Data lakehouse supplier Dremio has announced new features for querying, performance, and compatibility enhancements that include:

Iceberg table optimization with SQL commands such as OPTIMIZE, ROLLBACK and VACUUM to optimize performance and streamline data lake management.
40 percent better data compression with native Zstandard (zstd) compression.
Tabular UDFs: Tabular User-Defined Functions enable users to extend the native capabilities of Dremio SQL and provide a layer of abstraction to simplify query construction.
New mapping SQL functions: CARDINALITY returns the number of elements in a map or list and helps customers moving array workloads from Presto and Athena; ST_GEOHASH returns the corresponding geohash for the given latitude and longitude coordinates; FROM_GEOHASH returns the latitude and longitude coordinates of the center of the given geohash.

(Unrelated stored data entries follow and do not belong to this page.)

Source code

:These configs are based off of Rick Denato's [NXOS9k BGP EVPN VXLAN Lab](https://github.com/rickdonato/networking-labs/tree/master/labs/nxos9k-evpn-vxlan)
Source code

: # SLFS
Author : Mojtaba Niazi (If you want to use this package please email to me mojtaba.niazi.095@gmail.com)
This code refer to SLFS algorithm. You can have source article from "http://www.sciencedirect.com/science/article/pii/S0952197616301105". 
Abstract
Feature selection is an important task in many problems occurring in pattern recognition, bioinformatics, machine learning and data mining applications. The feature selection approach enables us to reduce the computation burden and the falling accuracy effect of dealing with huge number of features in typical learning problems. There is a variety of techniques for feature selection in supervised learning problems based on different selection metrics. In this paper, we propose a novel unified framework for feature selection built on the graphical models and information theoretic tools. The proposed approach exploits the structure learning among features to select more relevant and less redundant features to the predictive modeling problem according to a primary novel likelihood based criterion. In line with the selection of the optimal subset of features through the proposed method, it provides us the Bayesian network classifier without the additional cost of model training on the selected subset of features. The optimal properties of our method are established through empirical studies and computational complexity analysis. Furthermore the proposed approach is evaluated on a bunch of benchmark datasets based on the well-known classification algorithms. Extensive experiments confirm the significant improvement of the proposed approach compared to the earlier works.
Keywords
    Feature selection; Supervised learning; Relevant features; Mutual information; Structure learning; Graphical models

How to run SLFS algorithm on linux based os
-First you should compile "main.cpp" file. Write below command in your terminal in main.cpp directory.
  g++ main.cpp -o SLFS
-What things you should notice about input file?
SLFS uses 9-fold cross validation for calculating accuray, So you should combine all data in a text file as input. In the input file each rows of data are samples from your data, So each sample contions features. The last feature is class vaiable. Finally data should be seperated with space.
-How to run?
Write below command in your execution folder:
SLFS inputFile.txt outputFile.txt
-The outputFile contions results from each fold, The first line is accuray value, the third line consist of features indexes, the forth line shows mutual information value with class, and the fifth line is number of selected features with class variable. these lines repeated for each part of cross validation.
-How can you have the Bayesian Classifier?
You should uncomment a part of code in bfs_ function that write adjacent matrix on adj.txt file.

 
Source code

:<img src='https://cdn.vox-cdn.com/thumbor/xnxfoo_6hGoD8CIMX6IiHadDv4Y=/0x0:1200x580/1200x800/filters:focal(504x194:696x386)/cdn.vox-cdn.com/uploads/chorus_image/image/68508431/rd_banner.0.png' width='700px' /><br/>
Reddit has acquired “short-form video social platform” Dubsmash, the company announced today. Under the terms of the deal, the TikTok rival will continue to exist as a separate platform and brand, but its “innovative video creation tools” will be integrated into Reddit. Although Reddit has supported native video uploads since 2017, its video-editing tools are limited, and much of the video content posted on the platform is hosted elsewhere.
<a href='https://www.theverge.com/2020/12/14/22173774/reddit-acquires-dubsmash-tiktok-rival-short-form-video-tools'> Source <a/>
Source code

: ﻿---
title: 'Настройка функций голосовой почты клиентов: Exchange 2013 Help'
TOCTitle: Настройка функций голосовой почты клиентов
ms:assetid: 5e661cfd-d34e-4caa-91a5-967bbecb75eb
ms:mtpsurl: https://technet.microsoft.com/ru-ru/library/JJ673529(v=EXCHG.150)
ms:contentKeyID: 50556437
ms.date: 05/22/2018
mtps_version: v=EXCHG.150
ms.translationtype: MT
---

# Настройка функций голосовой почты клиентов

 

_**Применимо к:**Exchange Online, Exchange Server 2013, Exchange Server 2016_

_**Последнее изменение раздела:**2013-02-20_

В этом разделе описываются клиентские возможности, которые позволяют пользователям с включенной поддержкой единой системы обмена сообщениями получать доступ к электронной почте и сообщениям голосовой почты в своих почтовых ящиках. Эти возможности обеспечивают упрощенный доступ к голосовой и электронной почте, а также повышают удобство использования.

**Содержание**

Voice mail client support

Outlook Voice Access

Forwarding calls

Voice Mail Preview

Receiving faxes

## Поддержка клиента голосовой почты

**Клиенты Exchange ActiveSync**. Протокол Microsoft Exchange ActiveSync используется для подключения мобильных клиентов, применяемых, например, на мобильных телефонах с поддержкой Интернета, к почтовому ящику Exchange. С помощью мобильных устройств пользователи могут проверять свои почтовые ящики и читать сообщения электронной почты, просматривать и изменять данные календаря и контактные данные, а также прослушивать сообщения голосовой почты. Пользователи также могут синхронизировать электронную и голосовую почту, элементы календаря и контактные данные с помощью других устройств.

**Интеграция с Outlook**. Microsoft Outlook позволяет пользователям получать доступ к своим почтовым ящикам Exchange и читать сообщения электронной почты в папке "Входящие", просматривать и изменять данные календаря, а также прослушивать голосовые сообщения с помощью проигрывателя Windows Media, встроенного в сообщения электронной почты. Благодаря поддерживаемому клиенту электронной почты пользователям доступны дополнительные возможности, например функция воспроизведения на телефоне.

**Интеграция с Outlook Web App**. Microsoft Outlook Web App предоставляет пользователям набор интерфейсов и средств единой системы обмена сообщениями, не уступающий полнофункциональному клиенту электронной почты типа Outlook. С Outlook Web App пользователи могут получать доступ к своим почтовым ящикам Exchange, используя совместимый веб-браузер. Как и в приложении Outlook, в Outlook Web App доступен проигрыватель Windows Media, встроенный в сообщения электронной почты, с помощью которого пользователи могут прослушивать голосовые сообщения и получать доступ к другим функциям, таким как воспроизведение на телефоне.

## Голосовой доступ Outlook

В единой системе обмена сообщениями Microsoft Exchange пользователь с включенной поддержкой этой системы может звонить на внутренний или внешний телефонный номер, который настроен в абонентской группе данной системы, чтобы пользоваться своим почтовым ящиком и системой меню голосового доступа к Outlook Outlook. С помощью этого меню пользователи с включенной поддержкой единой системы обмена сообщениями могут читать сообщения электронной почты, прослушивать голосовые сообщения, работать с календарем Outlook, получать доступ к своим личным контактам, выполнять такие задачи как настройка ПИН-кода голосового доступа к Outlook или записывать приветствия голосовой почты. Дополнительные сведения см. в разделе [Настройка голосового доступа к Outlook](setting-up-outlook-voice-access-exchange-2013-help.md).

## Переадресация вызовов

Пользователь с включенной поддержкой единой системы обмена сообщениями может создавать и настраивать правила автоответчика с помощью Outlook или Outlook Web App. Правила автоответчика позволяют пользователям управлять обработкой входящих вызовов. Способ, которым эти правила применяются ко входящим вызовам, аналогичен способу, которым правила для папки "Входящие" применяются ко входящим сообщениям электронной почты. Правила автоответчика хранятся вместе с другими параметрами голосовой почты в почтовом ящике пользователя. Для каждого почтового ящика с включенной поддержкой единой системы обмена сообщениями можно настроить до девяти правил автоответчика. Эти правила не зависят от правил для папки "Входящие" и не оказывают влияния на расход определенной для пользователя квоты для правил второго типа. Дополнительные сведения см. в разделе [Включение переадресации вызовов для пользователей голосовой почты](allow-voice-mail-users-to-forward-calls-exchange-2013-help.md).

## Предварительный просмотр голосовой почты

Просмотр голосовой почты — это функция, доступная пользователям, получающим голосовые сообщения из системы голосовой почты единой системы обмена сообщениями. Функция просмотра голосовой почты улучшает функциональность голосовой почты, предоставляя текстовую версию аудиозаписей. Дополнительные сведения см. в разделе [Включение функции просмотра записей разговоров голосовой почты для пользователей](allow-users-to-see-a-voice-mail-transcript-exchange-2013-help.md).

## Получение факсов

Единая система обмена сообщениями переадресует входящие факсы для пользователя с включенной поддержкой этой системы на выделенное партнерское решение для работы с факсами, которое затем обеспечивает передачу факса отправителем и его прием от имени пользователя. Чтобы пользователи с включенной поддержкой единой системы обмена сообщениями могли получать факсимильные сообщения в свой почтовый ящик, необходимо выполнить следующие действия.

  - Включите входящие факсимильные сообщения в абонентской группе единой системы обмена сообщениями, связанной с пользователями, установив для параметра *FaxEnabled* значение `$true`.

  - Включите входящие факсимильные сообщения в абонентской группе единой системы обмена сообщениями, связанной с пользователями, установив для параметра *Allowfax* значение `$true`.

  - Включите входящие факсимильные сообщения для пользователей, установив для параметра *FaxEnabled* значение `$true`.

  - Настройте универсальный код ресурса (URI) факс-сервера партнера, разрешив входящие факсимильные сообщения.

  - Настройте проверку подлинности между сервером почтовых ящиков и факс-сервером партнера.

Both geohash functions help customers move workloads from Snowflake, Amazon Redshift, Databricks, and Vertica. Geohashing guarantees that the longer a shared prefix between two geohashes is, the spatially closer they are together.
Dremio now supports multiple Delta Lake catalogs including Hive Metastore and AWS Glue, providing a unified data lake experience across the organization.

…

Struggling data protector FalconStor is to move from the OTCQB tier to the Pink Current tier, both operated by the OTC Market Group. The public compliance costs are too high compared to its revenues. FalconStor’s board has determined that the burdens associated with operating as a registered public company outweigh any advantages to the company and its stockholders. It will continue to provide sufficient information to its shareholders in order to continue enabling a trading market for its common stock within the OTC Pink Current trading market. This means FalconStor will no longer have to issue quarterly revenue reports.

…

Tom’s Hardware reports that Intel has extended the end-of-life period for its Optane PMem 100 drives from September 30 to December 29 this year. An Intel statement to customers said: “Customers are recommended to secure additional Optane units at the specified 0.44 percent annualized failure rate (AFR) for safety stock. Intel will make commercially reasonable efforts to support last time order quantities for Intel Optane Persistent Memory 100 Series.”

…

SaaS cloud data protector Keepit, with a blockchain-verified system, has announced a backup and recovery service for Microsoft Azure DevOps. It protects Azure DevOps Boards (including work items, boards, backlogs, team sprints, queries, and delivery plans), Pipelines data and metadata. Keepit provides immutable storage of data in its ISO 2700-certified private cloud, providing long-term immutable archive or escrow copy of sensitive ADO data.

…

Information management supplier M-Files says it’s been recognized by customers as a Strong Performer in the June 2023 Gartner Peer Insights ‘Voice of the Customer’: Content Services Platforms report. It’s one of four vendors in the report to receive the distinction. You can download a complimentary copy of the report here (registration required).

…

The Protocol Labs/Filecoin Distributed Storage Alliance (DSA) has launched Golden Gate, an advanced software and reference configuration which it says reduces the costs associated with decentralized file storage by almost half (40 percent). The Filecoin Network relies on “sealing”; computations performed on the data being onboarded in order to ensure network security and enable cryptographic proving, verifiability, and data immutability. Open source Golden Gate directly addresses this issue and reduces the server costs associated with sealing by up to 90 percent. The only known DSA members are Protocol Labs, the Filecoin Foundation, AMD, Seagate, and consultancy EY.

…

Storage supplier Solidigm is talking up its coming 60TB QLC SSD in a E3.S enclosure, saying Supermicro’s Petascale server platform will use it to provide a petabyte in its 1RU form factor. These Supermicro servers have 16 x E3.S slots. Therefore we can say that an individual Solidigm E3.S QLC drive will have a 62.5TB capacity or, more likely, 60TB with the petabyte claim being a rounding-up calculation. DDN talked about coming 60TB SSDs in May. Solidigm has clearly been talking to its OEM partners. We expect it to formally announce its 60TB SSDs in a few weeks.

…

Swissbit has introduced e.MMCs and SD memory cards with capacities ranging from 4 to 8 GB using 3D-NAND in TLC format. It says they’re optimized for power failure protection, industrial reliability, and high endurance, and rival the performance of more expensive SLC models and outperform corresponding MLC variants. There are EM-30 and S-56(u) Series products.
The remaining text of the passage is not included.